Fuchs Endothelial Corneal Dystrophy (FECD) is a disease primarily affecting the posterior (innermost) surface of the cornea, including the single layer of corneal endothelial cells and the membrane upon which they are arrayed, known as Descemet’s membrane. Although among the most common forms of corneal dystrophy, FECD is still rare within the general population with an estimated prevalence of 4-7%. Nonetheless, FECD is the leading indication for corneal transplant in the United States.
Although FECD exists in both an early- and late-onset form, the latter predominates by far. It can be identified in a pre-symptomatic phase in the third to fourth decade of life, with symptoms becoming apparent over the next one to two decades. Symptoms are often progressive, although at variable rates among affected patients. If left untreated, in a number of patients progression can lead to corneal decompensation and visual loss. Although the reasons for the variation in symptomatic progression are unclear, it is known that FECD features a complex genetic basis. Even among patients with a known family history of FECD, its clinical “expressivity” in affected individuals can vary. Further, by some estimates as many as half of cases are non-inherited and most patients are unaware of a family history. Moreover, it is speculated that various environmental factors may contribute to its clinical severity.
The corneal endothelial cell layer is responsible for maintaining an appropriate level of hydration throughout corneal tissue. In patients with FECD, corneal endothelial cells are affected both quantitatively (accelerated cell loss) and qualitatively (diminished cell function) over time, so that the remaining layers of the cornea progressively swell, leading to visual impairment. Additionally, Descemet’s membrane is diseased in FECD, developing abnormalities known as “guttae,” or “guttata,” which also contribute to visual impairment and are often the first abnormal findings on examination of patients with FECD.
Patients with symptomatic FECD generally describe visual changes such as blurring, haloing around bright lights, and diminished contrast and color vibrancy. In early stages of FECD, these are mild and most noticeable in the morning. As the disease progresses, symptoms can worsen and become persistent throughout the day. Patients may develop a deteriorating visual quality of life and important activities of daily living such as driving, especially in the dark, and reading can become affected. Eventually, the full thickness of cornea can swell to the point of developing painful blisters and scarring. At this point, the benefit of surgical treatment becomes less predictable.
In its early stages, patients with mild FECD can take advantage of medical treatments such as concentrated saline eye drops that can help alleviate symptoms. As the disease advances, however, these become ineffective and surgery becomes the definitive treatment.

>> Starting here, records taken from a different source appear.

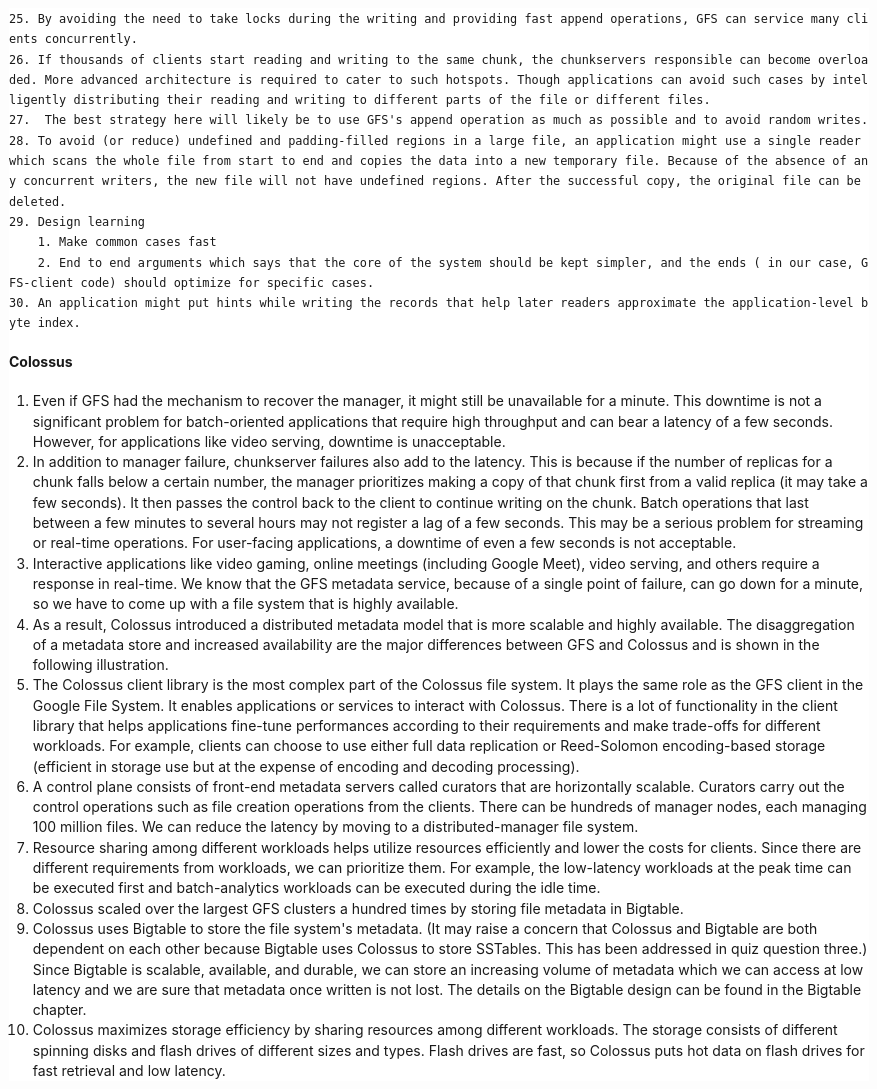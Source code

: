     25. By avoiding the need to take locks during the writing and providing fast append operations, GFS can service many clients concurrently.
    26. If thousands of clients start reading and writing to the same chunk, the chunkservers responsible can become overloaded. More advanced architecture is required to cater to such hotspots. Though applications can avoid such cases by intelligently distributing their reading and writing to different parts of the file or different files.
    27.  The best strategy here will likely be to use GFS's append operation as much as possible and to avoid random writes.
    28. To avoid (or reduce) undefined and padding-filled regions in a large file, an application might use a single reader which scans the whole file from start to end and copies the data into a new temporary file. Because of the absence of any concurrent writers, the new file will not have undefined regions. After the successful copy, the original file can be deleted.
    29. Design learning
        1. Make common cases fast
        2. End to end arguments which says that the core of the system should be kept simpler, and the ends ( in our case, GFS-client code) should optimize for specific cases.
    30. An application might put hints while writing the records that help later readers approximate the application-level byte index.
    
#### Colossus
1. Even if GFS had the mechanism to recover the manager, it might still be unavailable for a minute. This downtime is not a significant problem for batch-oriented applications that require high throughput and can bear a latency of a few seconds. However, for applications like video serving, downtime is unacceptable.
2. In addition to manager failure, chunkserver failures also add to the latency. This is because if the number of replicas for a chunk falls below a certain number, the manager prioritizes making a copy of that chunk first from a valid replica (it may take a few seconds). It then passes the control back to the client to continue writing on the chunk. Batch operations that last between a few minutes to several hours may not register a lag of a few seconds. This may be a serious problem for streaming or real-time operations. For user-facing applications, a downtime of even a few seconds is not acceptable.
3.  Interactive applications like video gaming, online meetings (including Google Meet), video serving, and others require a response in real-time. We know that the GFS metadata service, because of a single point of failure, can go down for a minute, so we have to come up with a file system that is highly available.
4.  As a result, Colossus introduced a distributed metadata model that is more scalable and highly available. The disaggregation of a metadata store and increased availability are the major differences between GFS and Colossus and is shown in the following illustration.
5.  The Colossus client library is the most complex part of the Colossus file system. It plays the same role as the GFS client in the Google File System. It enables applications or services to interact with Colossus. There is a lot of functionality in the client library that helps applications fine-tune performances according to their requirements and make trade-offs for different workloads. For example, clients can choose to use either full data replication or Reed-Solomon encoding-based storage (efficient in storage use but at the expense of encoding and decoding processing).
6. A control plane consists of front-end metadata servers called curators that are horizontally scalable. Curators carry out the control operations such as file creation operations from the clients. There can be hundreds of manager nodes, each managing 100 million files. We can reduce the latency by moving to a distributed-manager file system.
7.  Resource sharing among different workloads helps utilize resources efficiently and lower the costs for clients. Since there are different requirements from workloads, we can prioritize them. For example, the low-latency workloads at the peak time can be executed first and batch-analytics workloads can be executed during the idle time.
8. Colossus scaled over the largest GFS clusters a hundred times by storing file metadata in Bigtable.
9. Colossus uses Bigtable to store the file system's metadata. (It may raise a concern that Colossus and Bigtable are both dependent on each other because Bigtable uses Colossus to store SSTables. This has been addressed in quiz question three.) Since Bigtable is scalable, available, and durable, we can store an increasing volume of metadata which we can access at low latency and we are sure that metadata once written is not lost. The details on the Bigtable design can be found in the Bigtable chapter.
10. Colossus maximizes storage efficiency by sharing resources among different workloads. The storage consists of different spinning disks and flash drives of different sizes and types. Flash drives are fast, so Colossus puts hot data on flash drives for fast retrieval and low latency.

Enormous advances have been made in the surgical approaches to FECD over many decades’ time. Transplantation of donor cornea tissue, known as “keratoplasty,” has evolved from the original use of full-thickness cornea which was the standard for much of the twentieth century. This technique, known as “penetrating keratoplasty,” yielded variable results in terms of visual outcome, required a prolonged time to achieve adequate healing, and was fraught with a high incidence of complications including infection and tissue rejection. However, the past twenty-five years have witnessed a rapid evolution in keratoplasty techniques with increasingly refined focus on the specific microscopic layers of tissue involved in the disease process. In the case of FECD, this includes only the endothelial cells and the Descemet membrane, and the most recent innovation in keratoplasty, Descemet Membrane Endothelial Keratoplasty (“DMEK”), which includes only these layers, has become regarded as the current gold standard in corneal tissue transplant for FECD. It yields excellent visual outcome, with rapid healing and very low incidence of rejection, especially with ongoing use of steroid eye drops.
However, all forms of keratoplasty involve transplantation of donor tissue and carry some degree of risk, even if quite low in the case of DMEK (and its predecessor, “DSAEK”). Thus, the most recent surgical approach to the treatment of FECD, known as Descemet Stripping Only (“DSO,”) relies on the removal of diseased endothelial cells from the center, and most visually important area, of the posterior corneal surface with the expectation that cells from the periphery will migrate and repopulate the central region. DSO is thus the first technique which eliminates the need for transplantation of donor tissue and, if proven successful in terms of benefit vs risk, and given a sufficient track record over time, may eventually compete with DMEK as the standard of care in FECD. Although many patients who have undergone this procedure have had successful, satisfying results, it is estimated that, as of early 2024, fewer than one thousand patients have undergone DSO worldwide and DSO is thus considered an emerging approach. Although it has considerable promise, a proven, medically substantiated benefit of DSO will require rigorous study to generate a statistically valid volume of data for analysis as well as copious experience among surgeons and patients.